Son to Investigate N1.4bn Imported Substandard Tricycles
Standards Organisation of Nigeria (Son) has pledged to investigate the alleged importation of 3,190 units of a brand of tricycles called ATUL which were brought into the country as Keke Napep at the cost of Nl.4 billion. This was Son's response to a petition to the director general of the organisation, dated October 25, 2010 by Keke Owners & Riders Association. "We have received the petition in our Abuja office and we are putting machinery in place for a thorough investigation of the claims and all the actors' roles in the project," according to a spokesperson of Son. The document, signed by Adeola Adegbite, the association's general secretary, reads: "It has become extremely expedient for us to write the Standard Organisation of Nigeria to investigate the level of bad quality and poor standard of a brand of tricycles called ATUL worth Nl,435,500,000 which were brought into the country as Keke Napep by a company named Autobahn Techniques Ltd. They were imported via a contract awarded the company by Napep to supply 4-stroke Piaggio brands of tricycle (as at time of signing of contract).

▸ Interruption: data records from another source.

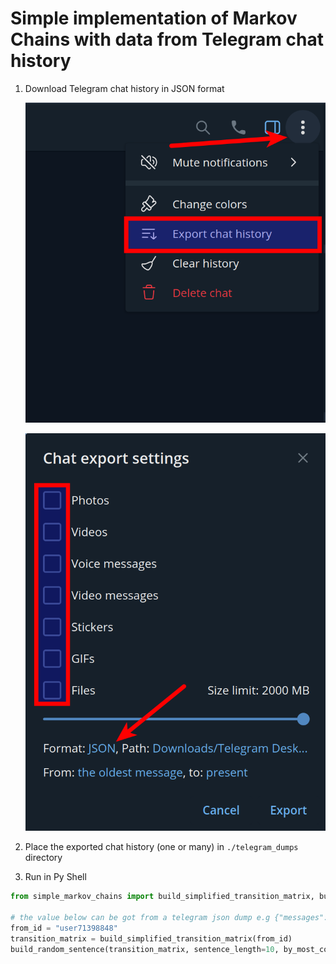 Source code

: # Simple implementation of Markov Chains with data from Telegram chat history

1. Download Telegram chat history in JSON format

    ![](./docs/001.png)

    ![](./docs/002.png)

2. Place the exported chat history (one or many) in `./telegram_dumps` directory

3. Run in Py Shell
```python
from simple_markov_chains import build_simplified_transition_matrix, build_random_sentence

# the value below can be got from a telegram json dump e.g {"messages": [{"from_id": "user71398848", ...}, ...]
from_id = "user71398848"
transition_matrix = build_simplified_transition_matrix(from_id)
build_random_sentence(transition_matrix, sentence_length=10, by_most_common=5)
```
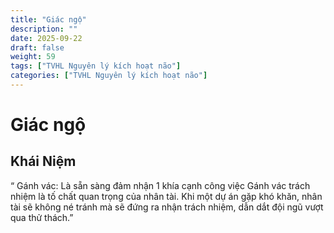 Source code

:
 ```yaml
---
title: "Giác ngộ"
description: ""
date: 2025-09-22
draft: false
weight: 59
tags: ["TVHL Nguyên lý kích hoạt não"]
categories: ["TVHL Nguyên lý kích hoạt não"]
---
```


# Giác ngộ

<!-- **Mã:** 
**Nhóm:**  -->

## Khái Niệm

“
Gánh vác: Là sẵn sàng đảm nhận 1 khía cạnh công việc Gánh vác trách nhiệm là tố chất quan trọng của nhân tài. Khi một dự án gặp khó khăn, nhân tài sẽ không né tránh mà sẽ đứng ra nhận trách nhiệm, dẫn dắt đội ngũ vượt qua thử thách.” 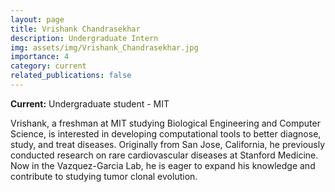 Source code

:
 ```yaml
---
layout: page
title: Vrishank Chandrasekhar
description: Undergraduate Intern
img: assets/img/Vrishank_Chandrasekhar.jpg
importance: 4
category: current
related_publications: false
---
```


**Current:** Undergraduate student - MIT

Vrishank, a freshman at MIT studying Biological Engineering and Computer Science, is interested in developing computational tools to better diagnose, study, and treat diseases. Originally from San Jose, California, he previously conducted research on rare cardiovascular diseases at Stanford Medicine. Now in the Vazquez-Garcia Lab, he is eager to expand his knowledge and contribute to studying tumor clonal evolution.
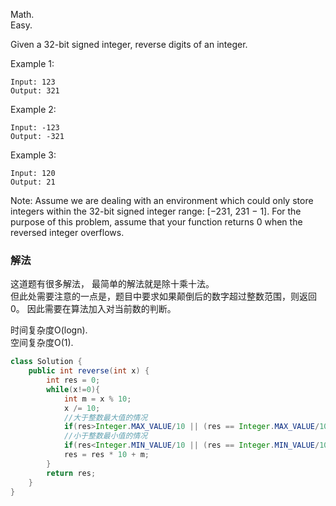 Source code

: Math.  
Easy.  

Given a 32-bit signed integer, reverse digits of an integer.

Example 1:
```
Input: 123
Output: 321
```
Example 2:
```
Input: -123
Output: -321
```
Example 3:
```
Input: 120
Output: 21
```
Note:
Assume we are dealing with an environment which could only store integers within the 32-bit signed integer range: [−231,  231 − 1]. For the purpose of this problem, assume that your function returns 0 when the reversed integer overflows.

### 解法
这道题有很多解法， 最简单的解法就是除十乘十法。  
但此处需要注意的一点是，题目中要求如果颠倒后的数字超过整数范围，则返回0。
因此需要在算法加入对当前数的判断。

时间复杂度O(logn).  
空间复杂度O(1).

```java
class Solution {
    public int reverse(int x) {
        int res = 0;
        while(x!=0){
            int m = x % 10;
            x /= 10;
            //大于整数最大值的情况
            if(res>Integer.MAX_VALUE/10 || (res == Integer.MAX_VALUE/10 && m>7)) return 0;
            //小于整数最小值的情况
            if(res<Integer.MIN_VALUE/10 || (res == Integer.MIN_VALUE/10 && m<-8)) return 0;
            res = res * 10 + m;
        }
        return res;
    }
}
``` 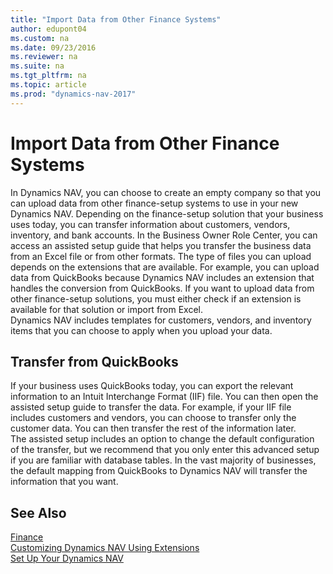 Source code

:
 ```yaml
---
title: "Import Data from Other Finance Systems"
author: edupont04
ms.custom: na
ms.date: 09/23/2016
ms.reviewer: na
ms.suite: na
ms.tgt_pltfrm: na
ms.topic: article
ms.prod: "dynamics-nav-2017"
---
```


# Import Data from Other Finance Systems
In Dynamics NAV, you can choose to create an empty company so that you can upload data from other finance-setup systems to use in your new Dynamics NAV. Depending on the finance-setup solution that your business uses today, you can transfer information about customers, vendors, inventory, and bank accounts.
In the Business Owner Role Center, you can access an assisted setup guide that helps you transfer the business data from an Excel file or from other formats. The type of files you can upload depends on the extensions that are available. For example, you can upload data from QuickBooks because Dynamics NAV includes an extension that handles the conversion from QuickBooks. If you want to upload data from other finance-setup solutions, you must either check if an extension is available for that solution or import from Excel.  
Dynamics NAV includes templates for customers, vendors, and inventory items that you can choose to apply when you upload your data.  

## Transfer from QuickBooks
If your business uses QuickBooks today, you can export the relevant information to an Intuit Interchange Format (IIF) file. You can then open the assisted setup guide to transfer the data.
For example, if your IIF file includes customers and vendors, you can choose to transfer only the customer data. You can then transfer the rest of the information later.  
The assisted setup includes an option to change the default configuration of the transfer, but we recommend that you only enter this advanced setup if you are familiar with database tables. In the vast majority of businesses, the default mapping from QuickBooks to Dynamics NAV will transfer the information that you want.

## See Also
[Finance](Finance.md)  
[Customizing Dynamics NAV Using Extensions](ui-extensions.md)   
[Set Up Your Dynamics NAV](setup.md)

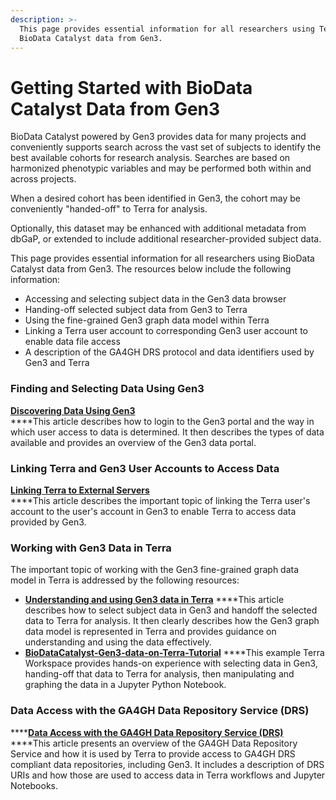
 ```yaml
---
description: >-
  This page provides essential information for all researchers using Terra with
  BioData Catalyst data from Gen3.
---
```


# Getting Started with BioData Catalyst Data from Gen3

BioData Catalyst powered by Gen3 provides data for many projects and conveniently supports search across the vast set of subjects to identify the best available cohorts for research analysis. Searches are based on harmonized phenotypic variables and may be performed both within and across projects.

When a desired cohort has been identified in Gen3, the cohort may be conveniently "handed-off" to Terra for analysis.

Optionally, this dataset may be enhanced with additional metadata from dbGaP, or extended to include additional researcher-provided subject data.

This page provides essential information for all researchers using BioData Catalyst data from Gen3. The resources below include the following information:

* Accessing and selecting subject data in the Gen3 data browser
* Handing-off selected subject data from Gen3 to Terra
* Using the fine-grained Gen3 graph data model within Terra
* Linking a Terra user account to corresponding Gen3 user account to enable data file access
* A description of the GA4GH DRS protocol and data identifiers used by Gen3 and Terra

### Finding and Selecting Data Using Gen3

[**Discovering Data Using Gen3**](../../explore_data/gen3-discovering-data/)  
****This article describes how to login to the Gen3 portal and the way in which user access to data is determined. It then describes the types of data available and provides an overview of the Gen3 data portal.

### Linking Terra and Gen3 User Accounts to Access Data

[**Linking Terra to External Servers**](https://support.terra.bio/hc/en-us/articles/360038086332)  
****This article describes the important topic of linking the Terra user's account to the user's account in Gen3 to enable Terra to access data provided by Gen3.

### **Working with Gen3 Data in Terra**

The important topic of working with the Gen3 fine-grained graph data model in Terra is addressed by the following resources:

* [**Understanding and using Gen3 data in Terra**](https://support.terra.bio/hc/en-us/articles/360038087312) ****This article describes how to select subject data in Gen3 and handoff the selected data to Terra for analysis. It then clearly describes how the Gen3 graph data model is represented in Terra and provides guidance on understanding and using the data effectively. 
* [**BioDataCatalyst-Gen3-data-on-Terra-Tutorial**](https://app.terra.bio/#workspaces/fc-product-demo/BioDataCatalyst-Gen3-data-on-Terra-Tutorial) ****This example Terra Workspace provides hands-on experience with selecting data in Gen3, handing-off that data to Terra for analysis, then manipulating and graphing the data in a Jupyter Python Notebook.

### Data Access with the GA4GH Data Repository Service \(DRS\)

\*\*\*\*[**Data Access with the GA4GH Data Repository Service \(DRS\)**](https://broadinstitute.zendesk.com/knowledge/articles/360039330211/en-us?brand_id=360000963592)  
****This article presents an overview of the GA4GH Data Repository Service and how it is used by Terra to provide access to GA4GH DRS compliant data repositories, including Gen3. It includes a description of DRS URIs and how those are used to access data in Terra workflows and Jupyter Notebooks.



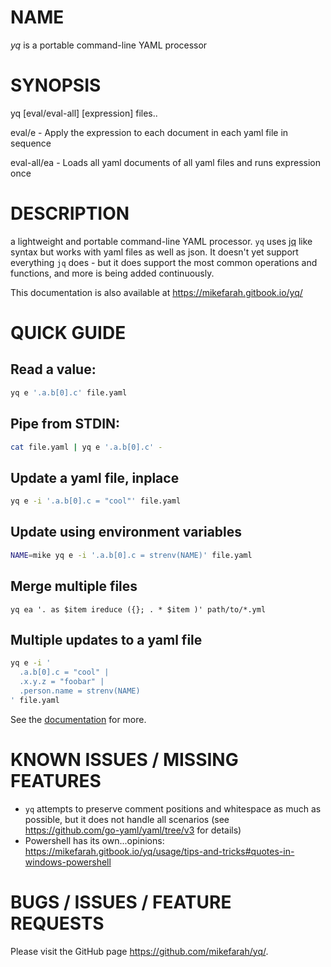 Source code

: # NAME
  *yq* is a portable command-line YAML processor

# SYNOPSIS 

yq [eval/eval-all] [expression] files..

eval/e  - Apply the expression to each document in each yaml file in sequence

eval-all/ea - Loads all yaml documents of all yaml files and runs expression once

# DESCRIPTION

a lightweight and portable command-line YAML processor. `yq` uses [jq](https://github.com/stedolan/jq) like syntax but works with yaml files as well as json. It doesn't yet support everything `jq` does - but it does support the most common operations and functions, and more is being added continuously.

This documentation is also available at https://mikefarah.gitbook.io/yq/
# QUICK GUIDE 

## Read a value:
```bash
yq e '.a.b[0].c' file.yaml
```

## Pipe from STDIN:
```bash
cat file.yaml | yq e '.a.b[0].c' -
```

## Update a yaml file, inplace
```bash
yq e -i '.a.b[0].c = "cool"' file.yaml
```

## Update using environment variables
```bash
NAME=mike yq e -i '.a.b[0].c = strenv(NAME)' file.yaml
```

## Merge multiple files
```
yq ea '. as $item ireduce ({}; . * $item )' path/to/*.yml
```

## Multiple updates to a yaml file
```bash
yq e -i '
  .a.b[0].c = "cool" |
  .x.y.z = "foobar" |
  .person.name = strenv(NAME)
' file.yaml
```

See the [documentation](https://mikefarah.gitbook.io/yq/) for more.

# KNOWN ISSUES / MISSING FEATURES
- `yq` attempts to preserve comment positions and whitespace as much as possible, but it does not handle all scenarios (see https://github.com/go-yaml/yaml/tree/v3 for details)
- Powershell has its own...opinions: https://mikefarah.gitbook.io/yq/usage/tips-and-tricks#quotes-in-windows-powershell

# BUGS / ISSUES / FEATURE REQUESTS

Please visit the GitHub page https://github.com/mikefarah/yq/.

"We raised the alarm to the government as an association upon whose shoulder rests the responsibility to defend and care for our members that instead of our members to make money through ATUL tricycles, great loss and indebtedness are recorded because the tricycles so supplied by Autobahn Techniques Limited could not work more than two months before they have are damaged and grounded."
On what made the tricycles substandard, the association further alleged: "Generally, the ATUL brand of tricycle has low quality factory materials, low quality wheel shaft and no genuine spare parts available. Above all, it has about two-month life span.
"When we tried to relocate the engine, even as bad as it is, into the body of another brand of tricycle, it still did not work. We found out that the ATUl body is too heavy for the capacity of the engine to move. The body when broken cannot be mended because of its low quality fibre. It is evidently clear that ATUl is a wasted investment."
The association therefore urged Son to look critically into the issue with a view to find those who are privy to the deal and make them to face the wrath of the law.